Caspar and Alex binge on all things youth development in Australia, the issues coming out of the NYC’s current inquiry into youth employment, and what drives Alex in all her work.
Have you ever wondered how we make decisions in Australia about health? Who came up with the anti-smoking laws and why? How should we approach childcare, high blood pressure, diabetes and or even just how many days we should work in the week? These are all issues that 30 year old Jay Stiles seeks to understand and influence as a Health Economist and Podiatrist.
Caspar and Jay caught up to chat all things how we as a country should prioritise our competing health issues and possible solutions to create equity in health outcomes. They journey through Jay’s career working on the frontline as a podiatrist in the western suburbs, within diverse and ageing communities, moving through to research into politician’s life expectancy and more. Fundamentally, Jay tries to understand how to use our limited health resources for the most benefit and to make Australians as healthy as possible.
Caspar speaks with 33 year old ‘alternative’ personal trainer Jess Daly about how she went from travelling the world as a professional dancer to becoming a fired-up physical and mental coach working with Melbourne’s queer, female and alternative clients. Jess shares her experience falling in love with the meditation of technical weight lifting, why she first went into a gym, her initial reluctance to become a trainer, her views on diet and different training techniques, and why she’s all about helping people become who they want to be. Check out Jess’s amazing instagram account @thejessdaly, and her youtube channel where she has training videos to try at home.
We begin season 3, the only way we possibly could, politically. Most listeners will be aware that Australia is currently in the midst of an federal election. Here at binge thinking, we wanted to speak with youth representatives of each the parties to find out what they think the issues are, and why they feel they are best placed to look after your interests. Fundamentally, we wanted to know what makes a young person see the a bright future with a particular political party? So we approached the offices of the Young Liberals, Young Labor and Victorian Young Greens, along with some of their millennial candidates. And while the Liberal and Labor parties did not respond to our requests for an interview, one millennial Greens candidate did.

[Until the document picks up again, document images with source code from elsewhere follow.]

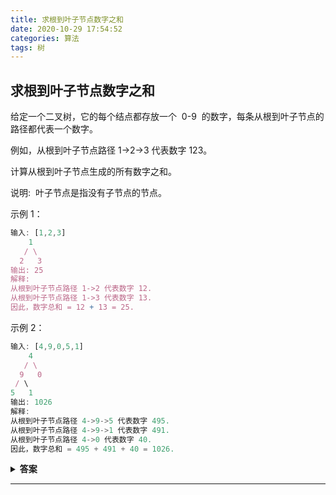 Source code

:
 ```yaml
---
title: 求根到叶子节点数字之和
date: 2020-10-29 17:54:52
categories: 算法
tags: 树
---
```


## 求根到叶子节点数字之和

给定一个二叉树，它的每个结点都存放一个  0-9  的数字，每条从根到叶子节点的路径都代表一个数字。

例如，从根到叶子节点路径 1->2->3 代表数字 123。

计算从根到叶子节点生成的所有数字之和。

说明:  叶子节点是指没有子节点的节点。

示例 1：

```javascript
输入: [1,2,3]
    1
   / \
  2   3
输出: 25
解释:
从根到叶子节点路径 1->2 代表数字 12.
从根到叶子节点路径 1->3 代表数字 13.
因此，数字总和 = 12 + 13 = 25.

```

示例 2：

```javascript
输入: [4,9,0,5,1]
    4
   / \
  9   0
 / \
5   1
输出: 1026
解释:
从根到叶子节点路径 4->9->5 代表数字 495.
从根到叶子节点路径 4->9->1 代表数字 491.
从根到叶子节点路径 4->0 代表数字 40.
因此，数字总和 = 495 + 491 + 40 = 1026.

```

<details>
  <summary>
    <b>答案</b>
  </summary>
  <p>
深度优先搜索解题法：

从根节点开始，遍历每个节点，如果遇到叶子节点，则将叶子节点对应的数字加到数字之和。如果当前节点不是叶子节点，则计算其子节点对应的数字，然后对子节点递归遍历。

```javascript
/**
 * @param {TreeNode} root
 * @return {number}
 */
var sumNumbers = function (root) {
 const dfs = (root, prevSum) => {
  if (root === null) return 0;
  let sum = prevSum * 10 + root.val; // 这里假设父节点 为 0 ， 得到节点上的对应的数字
  if (root.left === null && root.right === null) {
   return sum;
  }
  let res = dfs(root.left, sum) + dfs(root.right, sum);
  return res;
 };
 return dfs(root, 0);
};

let root = {
 val: 4,
 left: {
  val: 9,
  left: {
   val: 5,
   left: null,
   right: null,
  },
  right: {
   val: 1,
   left: null,
   right: null,
  },
 },
 right: {
  val: 0,
  left: null,
  right: null,
 },
};

const num = sumNumbers(root);
```

广度优先搜索解题法：

使用广度优先搜索，需要维护两个队列，分别存储节点和节点对应的数字。

初始时，将根节点和根节点的值分别加入两个队列。每次从两个队列分别取出一个节点和一个数字，进行如下操作：

如果当前节点是叶子节点，则将该节点对应的数字加到数字之和；

如果当前节点不是叶子节点，则获得当前节点的非空子节点，并根据当前节点对应的数字和子节点的值计算子节点对应的数字，然后将子节点和子节点对应的数字分别加入两个队列。

搜索结束后，即可得到所有叶子节点对应的数字之和。

```javascript
/**
 * @param {TreeNode} root
 * @return {number}
 */
var sumNumbers = function (root) {
 if (root === null) return 0;

 let sum = 0;
 const nodeQueue = [];
 const numQueue = [];
 nodeQueue.push(root);
 numQueue.push(root.val);

 while (nodeQueue.length) {
  const node = nodeQueue.shift(); // shift 返回数组中第一个元素
  const num = numQueue.shift();
  const left = node.left;
  const right = node.right;
  if (left === null && right === null) {
   sum += num;
  } else {
   if (left !== null) {
    nodeQueue.push(left);
    numQueue.push(num * 10 + left.val);
   }
   if (right !== null) {
    nodeQueue.push(right);
    numQueue.push(num * 10 + right.val);
   }
  }
 }
 return sum;
};

let root = {
 val: 4,
 left: {
  val: 9,
  left: {
   val: 5,
   left: null,
   right: null,
  },
  right: {
   val: 1,
   left: null,
   right: null,
  },
 },
 right: {
  val: 0,
  left: null,
  right: null,
 },
};

const num = sumNumbers(root);
```

  </p>
</details>

---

Adam Pulford is a 29 year old social activist running as the Greens candidate for the electorate of Wills, which stretches from Melbourne's Inner north of Brunswick through to Coburg, Pascoe Vale, Fawkner and Glenroy. The seat is currently held by Labor's Peter Khalil by 4.9% and is considered in play for the Greens who won 31% of the primary vote in the last election. So how did Adam, a 29 year old (originally from the Northern Territory) who grew up socially conservative and first voted Liberal in 2007, end up becoming a Greens political candidate with an actual chance of winning? Adam and Caspar sat down to discuss this, along with his life working as a social activist, his work with Greens MP Adam Bandt, his views on leadership, how he came to terms with his homosexuality, and going public about his mental health. As always, this episode was produced and edited by the incredibly talented and hard working Nina Roxburgh and features music by Big Gigantic
In our final episode for season 2, Caspar speaks with 32-year-old registered nurse Grace Wetherall. Grace works in a hospital intensive care unit (ICU) where she looks after patients in critical conditions with acute injuries often leading to death. Grace explains how people are more likely than ever to die in a hospital instead of in their own home. She outlines the difference between end of life care in ICUs versus palliative care, how hospitals can almost always keep us 'breathing' and how this differs from a 'meaningful recovery'. The two discuss the merits of voluntary euthanasia and the challenges of working in the medical field. As always, this podcast was produced and edited by Nina Roxburgh and features music by Big Gigantic.